On Wed, 14 Jul 2010 11:06:12 -0700, "nom=de=plume"
wrote:


wrote in message
. ..
On Wed, 14 Jul 2010 07:54:07 -0700, Jordon
wrote:

War today is too efficient for it to work again.

When did that war start? GNP and unemployment was at its worst
in 1934 and had vastly improved by the time we started gearing
up for the war.

Huh?
That was a classic double dip recession/depression and unemployment
was back up to 17% in 1938.
It was a jobless recovery and there was not much private sector growth
going on. The growth was in government. ... much as we are seeing now.

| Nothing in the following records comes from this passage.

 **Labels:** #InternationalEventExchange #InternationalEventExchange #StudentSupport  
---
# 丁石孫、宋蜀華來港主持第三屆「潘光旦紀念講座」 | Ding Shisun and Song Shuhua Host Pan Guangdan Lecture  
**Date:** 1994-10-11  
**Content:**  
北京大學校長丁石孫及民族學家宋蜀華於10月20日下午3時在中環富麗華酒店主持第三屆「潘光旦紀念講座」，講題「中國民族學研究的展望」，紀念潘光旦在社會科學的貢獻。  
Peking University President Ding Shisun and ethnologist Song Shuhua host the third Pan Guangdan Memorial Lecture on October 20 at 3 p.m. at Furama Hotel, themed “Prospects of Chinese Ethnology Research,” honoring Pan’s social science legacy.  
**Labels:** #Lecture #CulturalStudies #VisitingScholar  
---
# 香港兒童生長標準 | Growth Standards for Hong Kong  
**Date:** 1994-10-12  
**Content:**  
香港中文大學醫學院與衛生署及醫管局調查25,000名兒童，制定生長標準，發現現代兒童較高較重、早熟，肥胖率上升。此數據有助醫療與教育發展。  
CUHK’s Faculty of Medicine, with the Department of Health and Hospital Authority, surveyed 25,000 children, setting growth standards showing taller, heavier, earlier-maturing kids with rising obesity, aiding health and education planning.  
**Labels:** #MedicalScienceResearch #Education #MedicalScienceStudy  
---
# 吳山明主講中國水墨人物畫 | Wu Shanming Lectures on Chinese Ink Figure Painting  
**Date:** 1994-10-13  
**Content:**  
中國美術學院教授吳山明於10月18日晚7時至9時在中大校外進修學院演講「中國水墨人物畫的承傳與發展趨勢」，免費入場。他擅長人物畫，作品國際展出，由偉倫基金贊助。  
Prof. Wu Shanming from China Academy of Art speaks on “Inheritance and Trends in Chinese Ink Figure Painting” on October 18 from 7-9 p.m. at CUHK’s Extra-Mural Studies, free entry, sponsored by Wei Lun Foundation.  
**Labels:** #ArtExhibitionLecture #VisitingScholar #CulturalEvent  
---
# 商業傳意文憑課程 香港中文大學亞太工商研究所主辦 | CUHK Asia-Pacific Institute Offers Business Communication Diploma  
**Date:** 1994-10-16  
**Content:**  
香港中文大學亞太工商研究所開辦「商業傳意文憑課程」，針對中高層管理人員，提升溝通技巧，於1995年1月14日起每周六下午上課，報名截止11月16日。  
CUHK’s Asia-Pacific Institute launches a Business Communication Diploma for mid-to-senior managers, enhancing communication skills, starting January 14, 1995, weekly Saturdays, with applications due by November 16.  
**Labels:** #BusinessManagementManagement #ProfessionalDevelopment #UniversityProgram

The private sector is sitting on their cash, waiting to see what the
effect of health care, financial reform, carbon taxes and other
regulation will have on their business before they are willing to hire
people, particularly full time people.
Most of the hiring that is going on is part time or temp jobs, not
"career" jobs. I am not sure companies are even interested in offering
careers these days. They really seem to prefer "contractors" who can
be let go with virtually zero notice and no future obligation. When
was the last time you saw an "employee" installing phones, satellites,
cable or software? They must have been old guys who haven't been laid
off yet.


Unemployment dropped steadily from 1934 to 1937, then came back up a bit
losing about 1/2 the ground it made up. It was partially a jobless
recovery
and partially not.

http://static.seekingalpha.com/uploa...employment.jpg


If you consider a jump from 12% to 17% "a bit" I suppose you are right
but that is a 50% increase. (a couple million more people out of work)


And, if you consider a greater drop in unemployment number (mid-20s to
low-teens)...


We are not in a depression.


It depends on if you are the one out of work doesn't it? ;-)


Yes... definitely right on that... it's a recession when you're neighbor is
out of work; it's a depression when you are.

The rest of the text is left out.